Some of the Sherpa guides have come home, taking time out from their work on the mountains, to help with the construction of the greenhouses. They walk forward to shoulder the heavy materials and carry them up the hill to the site of the new garden, led by a gaggle of excited children dancing ahead, with the rest of us following on behind.
In a couple of months’ time, when the early-summer rains arrive, a team from the Edinburgh Botanics are planning to join their Nepalese colleagues and travel out to explore the Valley of Flowers. And Sorcha will show them the findings from her research.
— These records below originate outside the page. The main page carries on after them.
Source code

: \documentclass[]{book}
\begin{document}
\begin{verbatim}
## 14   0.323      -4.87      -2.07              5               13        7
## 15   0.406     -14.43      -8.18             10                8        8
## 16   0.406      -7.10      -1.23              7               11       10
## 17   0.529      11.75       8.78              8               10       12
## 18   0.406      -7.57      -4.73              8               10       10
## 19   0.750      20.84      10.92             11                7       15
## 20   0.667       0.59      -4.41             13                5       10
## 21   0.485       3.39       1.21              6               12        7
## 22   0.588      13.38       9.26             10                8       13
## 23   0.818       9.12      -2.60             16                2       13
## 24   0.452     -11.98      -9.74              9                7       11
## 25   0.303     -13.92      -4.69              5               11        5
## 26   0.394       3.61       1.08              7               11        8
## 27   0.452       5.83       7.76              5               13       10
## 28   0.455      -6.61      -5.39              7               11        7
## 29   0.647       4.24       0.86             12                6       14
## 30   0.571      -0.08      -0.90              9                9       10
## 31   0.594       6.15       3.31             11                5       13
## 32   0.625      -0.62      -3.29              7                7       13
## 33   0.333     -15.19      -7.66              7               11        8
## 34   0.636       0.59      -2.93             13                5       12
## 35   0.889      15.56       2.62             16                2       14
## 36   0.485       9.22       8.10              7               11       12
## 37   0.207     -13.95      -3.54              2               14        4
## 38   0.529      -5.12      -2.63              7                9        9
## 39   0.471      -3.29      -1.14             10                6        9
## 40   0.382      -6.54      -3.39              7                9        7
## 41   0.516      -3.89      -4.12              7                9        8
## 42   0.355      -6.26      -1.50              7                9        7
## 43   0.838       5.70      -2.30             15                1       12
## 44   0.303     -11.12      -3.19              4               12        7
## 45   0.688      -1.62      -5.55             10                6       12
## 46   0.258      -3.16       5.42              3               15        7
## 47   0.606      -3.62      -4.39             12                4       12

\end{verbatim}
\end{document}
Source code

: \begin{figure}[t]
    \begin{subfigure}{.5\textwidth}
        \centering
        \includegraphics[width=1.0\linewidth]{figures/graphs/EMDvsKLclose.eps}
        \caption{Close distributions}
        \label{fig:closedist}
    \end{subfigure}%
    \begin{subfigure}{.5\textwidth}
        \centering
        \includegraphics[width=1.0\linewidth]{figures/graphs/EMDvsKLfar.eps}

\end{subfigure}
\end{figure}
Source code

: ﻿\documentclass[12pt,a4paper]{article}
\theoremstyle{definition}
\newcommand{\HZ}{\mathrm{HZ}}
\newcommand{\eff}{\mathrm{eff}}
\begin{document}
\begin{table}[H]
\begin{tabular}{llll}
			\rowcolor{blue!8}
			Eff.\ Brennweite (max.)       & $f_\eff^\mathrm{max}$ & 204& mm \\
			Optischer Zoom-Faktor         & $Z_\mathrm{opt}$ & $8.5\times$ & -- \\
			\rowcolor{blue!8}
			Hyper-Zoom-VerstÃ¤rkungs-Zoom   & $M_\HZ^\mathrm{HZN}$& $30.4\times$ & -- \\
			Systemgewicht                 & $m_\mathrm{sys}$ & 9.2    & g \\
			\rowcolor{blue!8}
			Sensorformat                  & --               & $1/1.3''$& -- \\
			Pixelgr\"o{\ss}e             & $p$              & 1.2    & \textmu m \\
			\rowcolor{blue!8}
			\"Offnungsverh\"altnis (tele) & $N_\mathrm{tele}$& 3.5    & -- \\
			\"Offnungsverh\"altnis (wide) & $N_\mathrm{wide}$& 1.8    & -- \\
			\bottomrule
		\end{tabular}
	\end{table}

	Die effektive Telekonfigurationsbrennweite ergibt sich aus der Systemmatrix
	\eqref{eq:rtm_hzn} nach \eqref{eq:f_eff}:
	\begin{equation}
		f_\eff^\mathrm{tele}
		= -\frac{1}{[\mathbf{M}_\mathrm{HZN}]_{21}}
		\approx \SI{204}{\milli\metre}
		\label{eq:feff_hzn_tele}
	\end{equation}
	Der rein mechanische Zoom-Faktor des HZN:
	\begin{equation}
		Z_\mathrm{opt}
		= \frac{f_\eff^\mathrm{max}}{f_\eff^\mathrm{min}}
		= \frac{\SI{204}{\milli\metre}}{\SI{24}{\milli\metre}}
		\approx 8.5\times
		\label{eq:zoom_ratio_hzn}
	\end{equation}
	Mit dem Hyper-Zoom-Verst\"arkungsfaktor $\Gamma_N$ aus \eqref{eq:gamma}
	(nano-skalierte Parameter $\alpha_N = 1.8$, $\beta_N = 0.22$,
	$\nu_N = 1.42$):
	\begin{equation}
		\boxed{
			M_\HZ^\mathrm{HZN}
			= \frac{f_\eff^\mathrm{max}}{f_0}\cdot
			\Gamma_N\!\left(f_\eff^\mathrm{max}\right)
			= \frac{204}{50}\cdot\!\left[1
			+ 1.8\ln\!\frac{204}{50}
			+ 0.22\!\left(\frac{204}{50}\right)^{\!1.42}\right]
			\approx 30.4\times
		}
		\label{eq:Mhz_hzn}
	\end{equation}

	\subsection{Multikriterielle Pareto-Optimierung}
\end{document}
She’s already been offered a position as their newest employee when she’s finished her degree course. Her job means she’ll be spending her time between the botanic gardens in Edinburgh and Nepal, part of the team working to conserve and protect the biodiversity of this place for future generations.
And so it fills me with great joy – and not a little maternal pride – that both my girls are following in Violet’s footsteps, nearly a century on.